We'd given ourselves 20 minutes or so to buy a ticket, having researched the night before that a Bluebird Explorer would sort us out. It was only about 0930, and our plan was this: get the bus to Ballater (just under 2 hours), see if the B&B would take our bags, then double back and go to Crathes Castle. Back to Ballater in the afternoon and check in properly, explore, etc.

This plan failed. Immediately. First, we were in the queue for tickets until after 0945, thanks to there being only one person selling them and a couple of very awkward customers ahead of us. When we finally got to the front of the queue the woman said there was no pass she could sell us, and that our best bet was just to buy two singles to Ballater. Oh well. Two singles to Ballater then please...oh. You buy them on the bus. So we queued, and missed the bus, for nothing. Thanks a bunch, Aberdeen bus station! We spent a couple of minutes cursing our lack of foresight -- with hindsight, if we'd come to the bus station the day before, just after booking our B&B, we'd have found this out and not missed the 0945. Bollocks.

... time passes ... Diet Coke ... T3 magazine (load of shite that is) ...

Got the 1045 bus, paying £15 each for period returns to Ballater. It was £12 for a single, and we thought the extra 3 quid was worth it so we could come back on Wednesday, if we wanted (at this point I favoured a cab to the airport).

It fucking tipped it down while we were on the bus. Really bad weather. Things weren't looking good...until we got to Ballater. Off the bus, the sun was out, storm passed. With hindsight, our lack of foresight had turned into a blessing -- if we'd got that 0945 we'd have been utterly pissed on.

Ballater landscape
originally uploaded by Darren Foreman.

When booking the B&B we had discussed with the staff at the tourist information centre that we were using public transport, so they explicitly said they'd book us into somewhere in the centre of Ballater. So, a not-as-short-as-expected walk ensued -- past 2 hotels and a few more B&Bs, next to the caravan park on the edge of town, there we go.

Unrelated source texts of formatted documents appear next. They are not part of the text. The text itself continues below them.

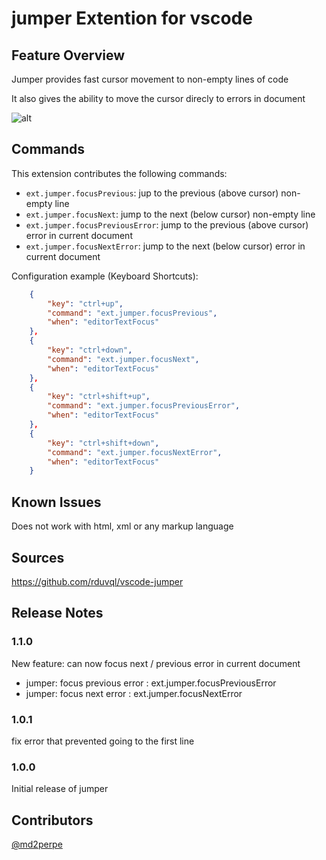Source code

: # jumper Extention for vscode

## Feature Overview

Jumper provides fast cursor movement to non-empty lines of code

It also gives the ability to move the cursor direcly to errors in document

![alt](https://raw.githubusercontent.com/rduvql/vscode-jumper/master/images/demo.gif)

## Commands

This extension contributes the following commands:

* `ext.jumper.focusPrevious`: jup to the previous (above cursor) non-empty line
* `ext.jumper.focusNext`: jump to the next (below cursor) non-empty line
* `ext.jumper.focusPreviousError`: jump to the previous (above cursor) error in current document
* `ext.jumper.focusNextError`: jump to the next (below cursor) error in current document

Configuration example (Keyboard Shortcuts):
```json
    {
        "key": "ctrl+up",
        "command": "ext.jumper.focusPrevious",
        "when": "editorTextFocus"
    },
    {
        "key": "ctrl+down",
        "command": "ext.jumper.focusNext",
        "when": "editorTextFocus"
    },
    {
        "key": "ctrl+shift+up",
        "command": "ext.jumper.focusPreviousError",
        "when": "editorTextFocus"
    },
    {
        "key": "ctrl+shift+down",
        "command": "ext.jumper.focusNextError",
        "when": "editorTextFocus"
    }
```

## Known Issues

Does not work with html, xml or any markup language

## Sources

https://github.com/rduvql/vscode-jumper

## Release Notes

### 1.1.0

New feature: can now focus next / previous error in current document

- jumper: focus previous error : ext.jumper.focusPreviousError
- jumper: focus next error : ext.jumper.focusNextError

### 1.0.1

fix error that prevented going to the first line

### 1.0.0

Initial release of jumper

## Contributors

[@md2perpe](https://github.com/md2perpe)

Even after our delay and the walk it was still a bit bloody early, but the people at the B&B were super-friendly and took our bags in, letting us go free, even giving us a recommendation for lunch venue.

Wandering slowly to take in the views all around us, we strolled back to where the bus dropped us off and beyond and found the venue. It was a restaurant in the building where Ballater's own tourist information is; it looked busy, so we went in next door for leaflets instead, and ended up paying a quid to visit the Royal Train Station exhibit/reconstruction. There used to be a train line which terminated in Ballater, for Balmoral castle which is only a couple of miles away. It was built for Queen Victoria and was in use right up to the 1960s, though most of the exhibit is set in the 1800s. There's a replica super-posh-opulent carriage, and some interesting titbits of information. For example, her maj back then didn't trust the accordion-style things which join carriages (and were very very new back then), so instead made the whole train -- which was up to 800ft in length -- stop, whenever she wanted to move to a carriage other than her own. Now that's posh.

By now we were really quite hungry so went for lunch in another restaurant (website fucked at the time of writing), where I had the phenomenally Scottish combo of haggis to eat, Irn Bru to drink. Christ I love haggis, but even I had a bit of a struggle with the quantity they served. Conversation focused mainly on an angry, anti-Royalist Ruth getting constantly pseudo-riled by my consistent and persistent devil's advocacy. Heh.

Lunch over, it was back to the B&B to check-in properly. First impressions of Ballater were, frankly, fucking great.